Published by Createspace Independent Publishing Platform

Available at: Amazon; Bob’s Beach Books, Lincoln City.

Retail Price for Print: $19.99

Print ISBN-13: 978-1515366829

Retail Price for eBook $9.99

eBook ISBN-10 1515366820

Press Release For Whitewashed Jacarandas

Briefly:

A young Jewish doctor, married to a gentile, confronts dread disease, Victorian work practices, race prejudice and municipal complacency in an African Colony after WWII.

Context of the Protagonist:

Doctor Rubenstein, about to be demobbed after WWII, manages to land the posting at a gold mine in Southern Rhodesia. He’s a competent surgeon and there is plenty of dread disease most of which is preventable. He has to tackle the mine management, the hospital bureaucracy and the small-minded mayor, to bring the small town into the 20th century.

The setting of the novel:

Jobs are scarce after WWII but Doctor Sunny Rubenstein lands an appointment at a gold mine in Southern Rhodesia.  Attached to the mine is the smallest municipality in the world, Umzimtuti. Surgically competent and self sufficient, Sunny anticipates a free rein in this backwater where dread disease amongst the Africans is still commonplace although mostly preventable. He needs to overcome the mine management, the hospital matron and the entrenched mayor to advance the little town.

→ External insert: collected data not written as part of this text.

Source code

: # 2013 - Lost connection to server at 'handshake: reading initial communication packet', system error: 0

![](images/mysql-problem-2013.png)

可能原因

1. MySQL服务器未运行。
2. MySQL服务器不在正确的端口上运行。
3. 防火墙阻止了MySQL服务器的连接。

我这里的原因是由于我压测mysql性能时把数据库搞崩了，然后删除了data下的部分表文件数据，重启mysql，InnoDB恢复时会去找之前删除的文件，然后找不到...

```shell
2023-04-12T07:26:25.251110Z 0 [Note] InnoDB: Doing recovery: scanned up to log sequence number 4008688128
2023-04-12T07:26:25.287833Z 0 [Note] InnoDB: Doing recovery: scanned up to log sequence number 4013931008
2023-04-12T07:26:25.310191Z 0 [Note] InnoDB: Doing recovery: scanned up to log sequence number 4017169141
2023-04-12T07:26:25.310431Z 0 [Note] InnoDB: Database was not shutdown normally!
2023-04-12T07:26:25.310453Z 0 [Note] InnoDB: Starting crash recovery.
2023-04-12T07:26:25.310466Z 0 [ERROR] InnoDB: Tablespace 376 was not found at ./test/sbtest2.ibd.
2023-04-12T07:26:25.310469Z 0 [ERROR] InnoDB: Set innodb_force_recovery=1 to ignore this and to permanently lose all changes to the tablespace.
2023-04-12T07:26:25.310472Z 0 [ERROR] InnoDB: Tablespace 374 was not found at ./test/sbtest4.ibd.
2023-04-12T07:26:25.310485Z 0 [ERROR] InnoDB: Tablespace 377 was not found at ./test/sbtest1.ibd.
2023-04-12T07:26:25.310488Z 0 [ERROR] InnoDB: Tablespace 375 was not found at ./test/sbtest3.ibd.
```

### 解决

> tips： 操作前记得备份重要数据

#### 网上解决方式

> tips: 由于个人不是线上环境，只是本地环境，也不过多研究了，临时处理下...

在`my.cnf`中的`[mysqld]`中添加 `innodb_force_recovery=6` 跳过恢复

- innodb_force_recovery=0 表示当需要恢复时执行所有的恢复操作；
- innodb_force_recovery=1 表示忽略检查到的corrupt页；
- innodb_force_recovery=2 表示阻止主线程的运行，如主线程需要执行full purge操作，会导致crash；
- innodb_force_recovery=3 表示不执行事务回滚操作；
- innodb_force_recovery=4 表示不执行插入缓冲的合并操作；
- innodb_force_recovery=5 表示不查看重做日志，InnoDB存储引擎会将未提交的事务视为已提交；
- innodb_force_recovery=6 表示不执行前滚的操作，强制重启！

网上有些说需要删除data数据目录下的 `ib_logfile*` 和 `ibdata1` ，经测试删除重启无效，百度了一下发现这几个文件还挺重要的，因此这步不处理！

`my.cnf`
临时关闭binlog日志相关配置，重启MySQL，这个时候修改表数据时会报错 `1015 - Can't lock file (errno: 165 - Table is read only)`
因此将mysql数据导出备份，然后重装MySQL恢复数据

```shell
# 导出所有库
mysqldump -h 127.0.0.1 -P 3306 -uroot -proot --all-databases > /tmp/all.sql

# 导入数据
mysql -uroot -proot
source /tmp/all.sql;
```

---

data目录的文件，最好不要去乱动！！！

He decides to stand for council but his wife Mavourneen, whom he doesn’t really understand, and the small Jewish community worry that rising hostilities in Palestine against British occupation threaten his chances. Furthermore, King George VI and the Royal Family are due to stop off for afternoon tea at the Railway Park on their Victory Tour. Though the Empire is on the wane, loyalty to the King has never been higher.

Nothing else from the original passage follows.